Securing Strong Letters of Support

Terra cotta mailboxes.

Applications and nominations often require accompanying letters of support. What can you do to ensure that your letters are as strong as possible?

Match your referee to the award. Before requesting a letter, ask yourself: who can best speak to your eligibility for a particular award?



  • For a teaching award, it can be helpful to have a past student or mentee write on your behalf. They can address your impact as a teacher and a mentor and how it has impacted their own professional trajectory, research, etc. It is also helpful to ask someone who is/has been responsible for evaluating your teaching; this individual can likely speak to your pedagogical approach, course materials, and the effectiveness of your teaching.
  • Reviewers for a travel grant, such as a Fulbright, will want to hear from someone who you’ve collaborated with internationally, or who can address your ability to serve as a cultural ambassador (i.e. collegiality, cultural adaptability, and sensitivity to, and appreciation for, cultural diversity). 
  • For research awards, consider letters from your chair, the dean of your college (in some cases), dean of research, past collaborators, and/or top researchers in your field. For the latter, it can be helpful to have someone outside your university speak to the impact of your research on their work, on the work of others, or on an area of study.


If you are early career faculty, your references should no longer be comprised solely of your dissertation committee or postdoc advisor.

This can make you appear like a student and doesn’t shine a light on your new role as faculty member. Think about how you can expand your references in your first years as a faculty member. For instance, early on it will be good to include referees from your own institution who can speak to how you are establishing yourself as an independent researcher and as a valued colleague.

Read instructions closely

If the application says references are optional, provide references. But make sure your letters will enhance your application. Be mindful of advice about who not to use for a reference. For example, the following is the Sloan Foundation’s advice to applicants for a Sloan Research Fellowship:

“Selection Committees recommend that letters of support be submitted by someone who can speak objectively and knowledgeably about the quality and significance of a nominee’s work. Letters submitted by co-authors, personal associates, or professional mentors are, in this sense, less useful to Selection Committees than letters submitted by those with more professional distance from a nominee’s work.”

Here the Foundation suggests that you avoid references who may be seen as having a clear bias or a conflict of interest when writing on your behalf.

Additionally, many awards specify the need for letters from scholars outside your home institution. Be on the lookout for such advice. It is important to have at least one individual write on your behalf, who is not from UB. This is especially true in the case of research awards. Ideally, your nominator should be from outside UB.

Seek referees who are past recipients

These individuals were selected because they fit the profile of who the granting organization funds. Given that, they have gained a certain level of credibility in terms of speaking to the potential of a future awardee. Whenever possible, reach out to past collaborators, current or past colleagues, etc. who have won the award that you are applying to. And, of course, seek their support in other ways: ask for advice, sample materials, and/or ask if they are willing to read your materials before submission. 

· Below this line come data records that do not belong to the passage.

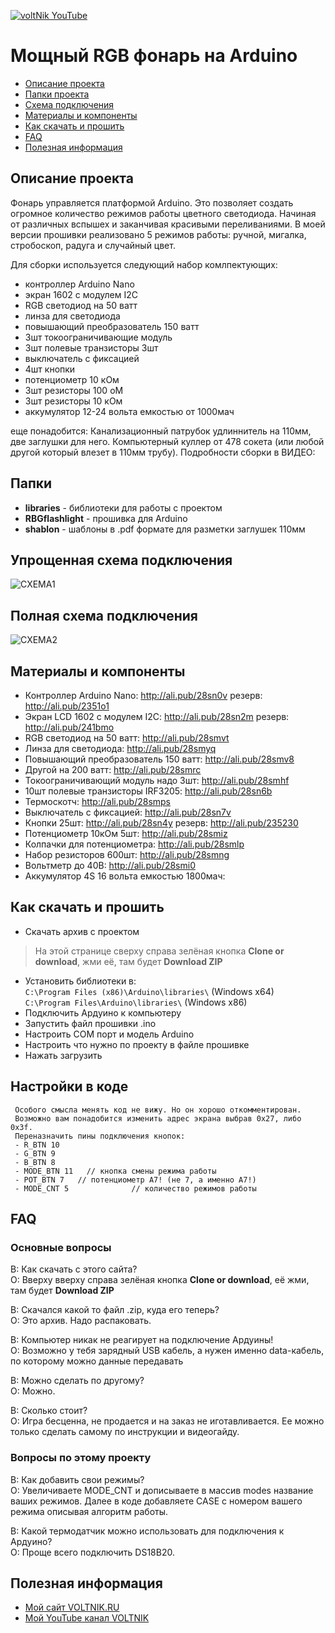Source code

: [![voltNik YouTube](http://voltnik.ru/voltnik-banner.jpg)](https://www.youtube.com/channel/UC4s13gPVOMQVX3P1ZpdUwjA?sub_confirmation=1)
# Мощный RGB фонарь на Arduino
* [Описание проекта](#chapter-0)
* [Папки проекта](#chapter-1)
* [Схема подключения](#chapter-2)
* [Материалы и компоненты](#chapter-3)
* [Как скачать и прошить](#chapter-4)
* [FAQ](#chapter-5)
* [Полезная информация](#chapter-6)

<a id="chapter-0"></a>
## Описание проекта
Фонарь управляется платформой Arduino. Это позволяет создать огромное количество режимов работы цветного светодиода. Начиная от различных вспышех и заканчивая красивыми переливаниями. 
В моей версии прошивки реализовано 5 режимов работы: ручной, мигалка, стробоскоп, радуга и случайный цвет.

Для сборки используется следующий набор комлпектующих:
- контроллер Arduino Nano
- экран 1602 с модулем I2C
- RGB светодиод на 50 ватт
- линза для светодиода
- повышающий преобразователь 150 ватт
- 3шт токоограничивающие модуль
- 3шт полевые транзисторы 3шт
- выключатель с фиксацией
- 4шт кнопки
- потенциометр 10 кОм
- 3шт резисторы 100 оМ
- 3шт резисторы 10 кОм
- аккумулятор 12-24 вольта емкостью от 1000мач

еще понадобится: Канализационный патрубок удлиннитель на 110мм, две заглушки для него. Компьютерный куллер от 478 сокета (или любой другой который влезет в 110мм трубу).
Подробности сборки в ВИДЕО:

<a id="chapter-1"></a>
## Папки
- **libraries** - библиотеки для работы с проектом
- **RBGflashlight** - прошивка для Arduino
- **shablon** - шаблоны в .pdf формате для разметки заглушек 110мм

<a id="chapter-2"></a>
## Упрощенная схема подключения
![СХЕМА1](https://github.com/voltNik/RGB-flashlight/blob/master/RGB-flashlight_bb1.jpg)
## Полная схема подключения
![СХЕМА2](https://github.com/voltNik/RGB-flashlight/blob/master/RGB-flashlight_full_bb2.jpg)

<a id="chapter-3"></a>
## Материалы и компоненты
- Контроллер Arduino Nano: http://ali.pub/28sn0v резерв: http://ali.pub/2351o1
- Экран LCD 1602 с модулем I2C: http://ali.pub/28sn2m резерв: http://ali.pub/241bmo
- RGB светодиод на 50 ватт: http://ali.pub/28smvt
- Линза для светодиода: http://ali.pub/28smyq
- Повышающий преобразователь 150 ватт: http://ali.pub/28smv8
- Другой на 200 ватт: http://ali.pub/28smrc
- Токоограничивающий модуль надо 3шт: http://ali.pub/28smhf
- 10шт полевые транзисторы IRF3205: http://ali.pub/28sn6b
- Термоскотч: http://ali.pub/28smps
- Выключатель с фиксацией: http://ali.pub/28sn7v
- Кнопки 25шт: http://ali.pub/28sn4y резерв: http://ali.pub/235230
- Потенциометр 10кОм 5шт: http://ali.pub/28smiz
- Колпачки для потенциометра: http://ali.pub/28smlp
- Набор резисторов 600шт: http://ali.pub/28smng 
- Вольтметр до 40В: http://ali.pub/28smi0
- Аккумулятор 4S 16 вольта емкостью 1800мач:

<a id="chapter-4"></a>
## Как скачать и прошить
* Скачать архив с проектом
> На этой странице сверху справа зелёная кнопка **Clone or download**, жми её, там будет **Download ZIP**
* Установить библиотеки в:  
`C:\Program Files (x86)\Arduino\libraries\` (Windows x64)  
`C:\Program Files\Arduino\libraries\` (Windows x86) 
* Подключить Ардуино к компьютеру
* Запустить файл прошивки .ino
* Настроить COM порт и модель Arduino
* Настроить что нужно по проекту в файле прошивке
* Нажать загрузить

## Настройки в коде
     Особого смысла менять код не вижу. Но он хорошо откомментирован. 
     Возможно вам понадобится изменить адрес экрана выбрав 0x27, либо 0x3f. 
     Переназначить пины подключения кнопок:
     - R_BTN 10 
     - G_BTN 9
     - B_BTN 8
     - MODE_BTN 11   // кнопка смены режима работы
     - POT_BTN 7   // потенциометр А7! (не 7, а именно А7!)
     - MODE_CNT 5              // количество режимов работы

<a id="chapter-5"></a>
## FAQ
### Основные вопросы
В: Как скачать с этого сайта?  
О: Вверху вверху справа зелёная кнопка **Clone or download**, её жми, там будет **Download ZIP**  

В: Скачался какой то файл .zip, куда его теперь?  
О: Это архив. Надо распаковать.  

В: Компьютер никак не реагирует на подключение Ардуины!  
О: Возможно у тебя зарядный USB кабель, а нужен именно data-кабель, по которому можно данные передавать  

В: Можно сделать по другому?  
О: Можно.  

В: Сколько стоит?  
О: Игра бесценна, не продается и на заказ не иготавливается. Ее можно только сделать самому по инструкции и видеогайду.  

### Вопросы по этому проекту
В: Как добавить свои режимы?  
О: Увеличиваете MODE_CNT и дописываете в массив modes название ваших режимов. Далее в коде добавляете CASE с номером вашего режима описывая алгоритм работы.  

В: Какой термодатчик можно использовать для подключения к Ардуино?  
О: Проще всего подключить DS18B20.  

<a id="chapter-6"></a>
## Полезная информация
* [Мой сайт VOLTNIK.RU](http://voltnik.ru/)
* [Мой YouTube канал VOLTNIK](https://www.youtube.com/channel/UC4s13gPVOMQVX3P1ZpdUwjA?sub_confirmation=1)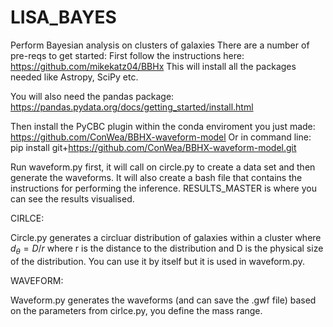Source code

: # LISA_BAYES
Perform Bayesian analysis on clusters of galaxies
There are a number of pre-reqs to get started:
First follow the instructions here:
https://github.com/mikekatz04/BBHx
This will install all the packages needed like Astropy, SciPy etc.

You will also need the pandas package:
https://pandas.pydata.org/docs/getting_started/install.html

Then install the PyCBC plugin within the conda enviroment you just made:
https://github.com/ConWea/BBHX-waveform-model
Or in command line: 
pip install git+https://github.com/ConWea/BBHX-waveform-model.git

Run waveform.py first, it will call on circle.py to create a data set and then generate the waveforms. It will also create a bash file that contains the instructions for performing the inference.
RESULTS_MASTER is where you can see the results visualised.




CIRLCE:

Circle.py generates a circluar distribution of galaxies within a cluster where $d_\theta = D/r$ where r is the distance to the distribution and D is the physical size of the distribution. You can use it by itself but it is used in waveform.py.

WAVEFORM:

Waveform.py generates the waveforms (and can save the .gwf file) based on the parameters from cirlce.py, you define the mass range.

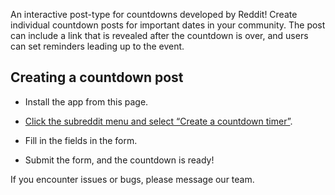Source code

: An interactive post-type for countdowns developed by Reddit!
Create individual countdown posts for important dates in your community.
The post can include a link that is revealed after the countdown is over, and users can set reminders leading up to the event.

## Creating a countdown post

* Install the app from this page.

* [Click the subreddit menu and select “Create a countdown timer”](https://i.redd.it/y7ew9qiqhxic1.png).

* Fill in the fields in the form.

* Submit the form, and the countdown is ready!

If you encounter issues or bugs, please message our team.

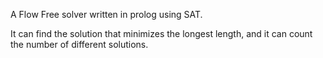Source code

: A Flow Free solver written in prolog using SAT.

It can find the solution that minimizes the longest length, and it can count the number of different solutions.
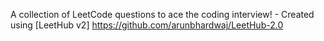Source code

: 
A collection of LeetCode questions to ace the coding interview! - Created using [LeetHub v2] https://github.com/arunbhardwaj/LeetHub-2.0 
 
 
 
 
 


 
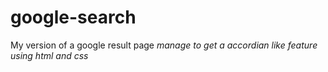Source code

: # google-search
My version of a google result page *manage to get a accordian like feature using html and css*
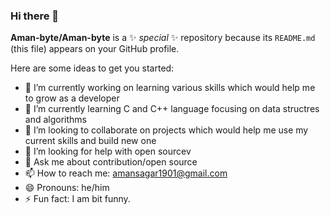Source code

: ### Hi there 👋

**Aman-byte/Aman-byte** is a ✨ _special_ ✨ repository because its `README.md` (this file) appears on your GitHub profile.

Here are some ideas to get you started:

- 🔭 I’m currently working on learning various skills which would help me to grow as a developer
- 🌱 I’m currently learning C and C++ language focusing on data structres and algorithms
- 👯 I’m looking to collaborate on projects which would help me use my current skills and build new one
- 🤔 I’m looking for help with open sourcev
- 💬 Ask me about contribution/open source
- 📫 How to reach me: amansagar1901@gmail.com
- 😄 Pronouns: he/him
- ⚡ Fun fact: I am bit funny.


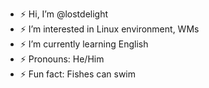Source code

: - ⚡ Hi, I’m @lostdelight
- ⚡ I’m interested in Linux environment, WMs
- ⚡ I’m currently learning English
- ⚡ Pronouns: He/Him
- ⚡ Fun fact: Fishes can swim

<!---
lostdelight/lostdelight is a ✨ special ✨ repository because its `README.md` (this file) appears on your GitHub profile.
You can click the Preview link to take a look at your changes.
--->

You can located awards received by your colleagues in the UB Awards Recipient Database

Draft materials before contacting referees

Your referees are busy and writing letters can be taxing when multiplied across all of one’s contacts. Make it easier to support your application by doing the following:

  • Contact referees early, but not so early that they will forget that you have asked for their help. Ideally, you should ask for a letter of support with at least one month lead time. It is fine to ask earlier, you may, however, need to send periodic reminders.
  • Provide drafts of materials so that your referees understand your proposed project and past work, and always provide an updated CV.
  • Guide your referees by letting them know what you would like them to highlight about your candidacy. This can also help assure that all of your letters do not read the same. Consider asking each referee to address different aspects of your candidacy based on your individual relationship/history. In some cases, the instructions will provide details on what letter writers should address. Make sure to clearly convey this to your referees.
  • Provide phrases and content that referees can directly use in their letters. The easier you make the process, the more likely you will receive a strong letter. If you are providing exact phrases/sentences, make sure not to provide the same info to each of your referees.

Set clear deadlines

The semester gets busy, so it is important to provide an internal deadline that is before the actual deadline. Set internal deadlines for yourself to send reminders to your referees. 

Do not recycle letters

If someone wrote for you in the past, make sure that you highlight what has changed about your candidacy. You want to avoid outdated letters at all costs. Reviewers can tell when a letter has been recycled. For some awards, your application may stay active for 2-3 years. In this case, it is still important to update your packet with the most relevant information.